• [Exercise prompt]:
Pictures are not part of the answer. Return the lines from the one containing "[[Back to Model" through the end of the data, both included, exactly as they appear.

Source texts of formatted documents

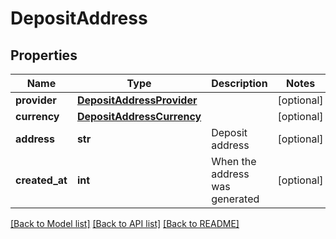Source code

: # DepositAddress

## Properties
Name | Type | Description | Notes
------------ | ------------- | ------------- | -------------
**provider** | [**DepositAddressProvider**](DepositAddressProvider.md) |  | [optional] 
**currency** | [**DepositAddressCurrency**](DepositAddressCurrency.md) |  | [optional] 
**address** | **str** | Deposit address | [optional] 
**created_at** | **int** | When the address was generated | [optional] 

[[Back to Model list]](../README.md#documentation-for-models) [[Back to API list]](../README.md#documentation-for-api-endpoints) [[Back to README]](../README.md)


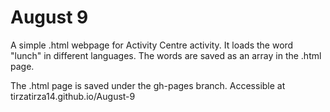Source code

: # August 9

A simple .html webpage for Activity Centre activity. It loads the word "lunch" in different languages. The words are saved as an array in the .html page. 

The .html page is saved under the gh-pages branch. Accessible at tirzatirza14.github.io/August-9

• [Completed task]:
[[Back to Model list]](../README.md#documentation-for-models) [[Back to API list]](../README.md#documentation-for-api-endpoints) [[Back to README]](../README.md)


Source code

: # August 9

A simple .html webpage for Activity Centre activity. It loads the word "lunch" in different languages. The words are saved as an array in the .html page. 

The .html page is saved under the gh-pages branch. Accessible at tirzatirza14.github.io/August-9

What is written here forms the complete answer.